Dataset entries
+++
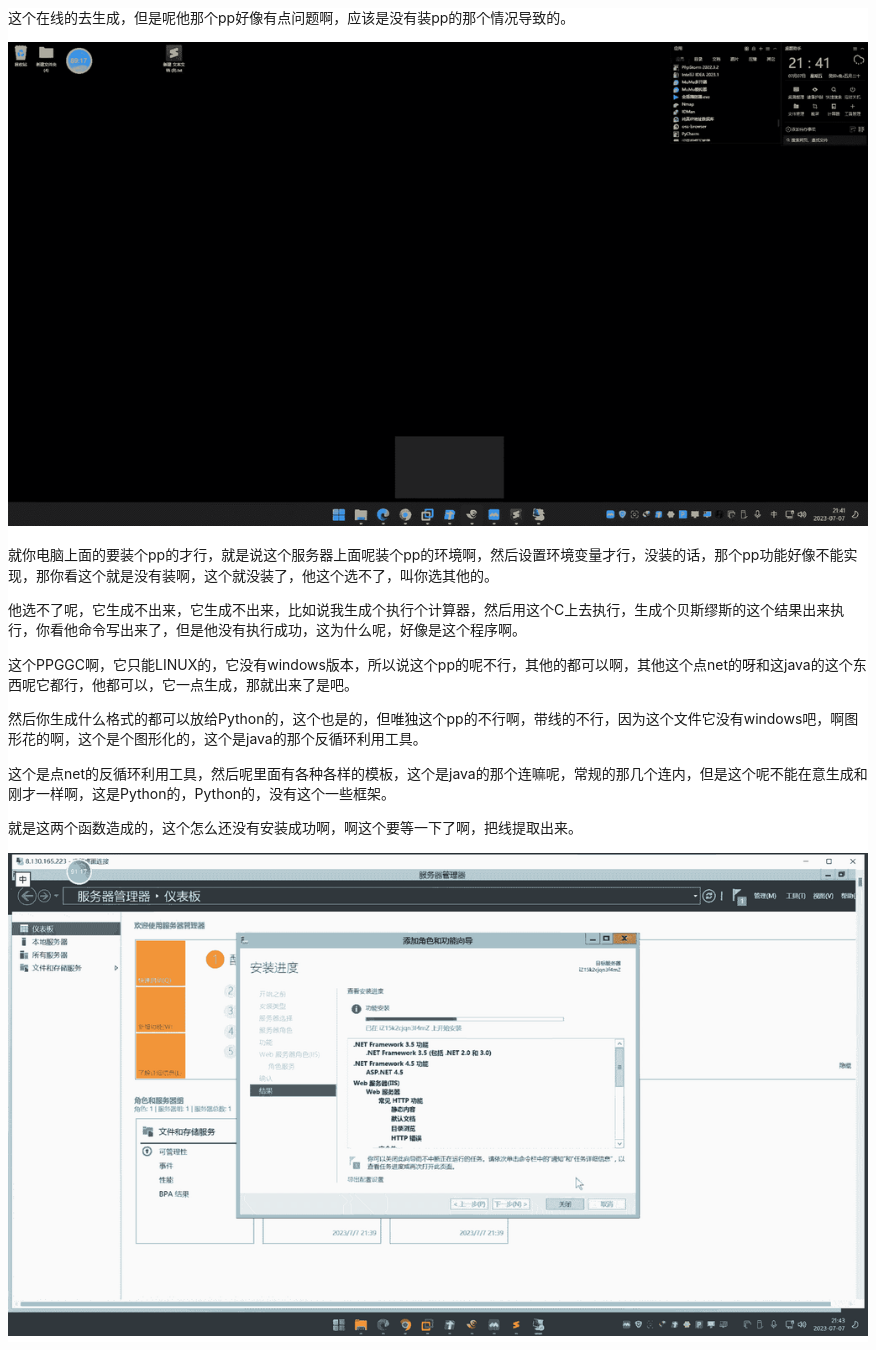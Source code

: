 这个在线的去生成，但是呢他那个pp好像有点问题啊，应该是没有装pp的那个情况导致的。

![](img/c4ba44e408df6c460f91177db8a2db1e_377.png)

就你电脑上面的要装个pp的才行，就是说这个服务器上面呢装个pp的环境啊，然后设置环境变量才行，没装的话，那个pp功能好像不能实现，那你看这个就是没有装啊，这个就没装了，他这个选不了，叫你选其他的。

他选不了呢，它生成不出来，它生成不出来，比如说我生成个执行个计算器，然后用这个C上去执行，生成个贝斯缪斯的这个结果出来执行，你看他命令写出来了，但是他没有执行成功，这为什么呢，好像是这个程序啊。

这个PPGGC啊，它只能LINUX的，它没有windows版本，所以说这个pp的呢不行，其他的都可以啊，其他这个点net的呀和这java的这个东西呢它都行，他都可以，它一点生成，那就出来了是吧。

然后你生成什么格式的都可以放给Python的，这个也是的，但唯独这个pp的不行啊，带线的不行，因为这个文件它没有windows吧，啊图形花的啊，这个是个图形化的，这个是java的那个反循环利用工具。

这个是点net的反循环利用工具，然后呢里面有各种各样的模板，这个是java的那个连嘛呢，常规的那几个连内，但是这个呢不能在意生成和刚才一样啊，这是Python的，Python的，没有这个一些框架。

就是这两个函数造成的，这个怎么还没有安装成功啊，啊这个要等一下了啊，把线提取出来。

![](img/c4ba44e408df6c460f91177db8a2db1e_379.png)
+++
What is being asked: The answer is a portion of the data. Write out exactly the line with "然后你生成什么格式的都可以放" and all lines after it.

Solution:
然后你生成什么格式的都可以放给Python的，这个也是的，但唯独这个pp的不行啊，带线的不行，因为这个文件它没有windows吧，啊图形花的啊，这个是个图形化的，这个是java的那个反循环利用工具。

这个是点net的反循环利用工具，然后呢里面有各种各样的模板，这个是java的那个连嘛呢，常规的那几个连内，但是这个呢不能在意生成和刚才一样啊，这是Python的，Python的，没有这个一些框架。

就是这两个函数造成的，这个怎么还没有安装成功啊，啊这个要等一下了啊，把线提取出来。

![](img/c4ba44e408df6c460f91177db8a2db1e_379.png)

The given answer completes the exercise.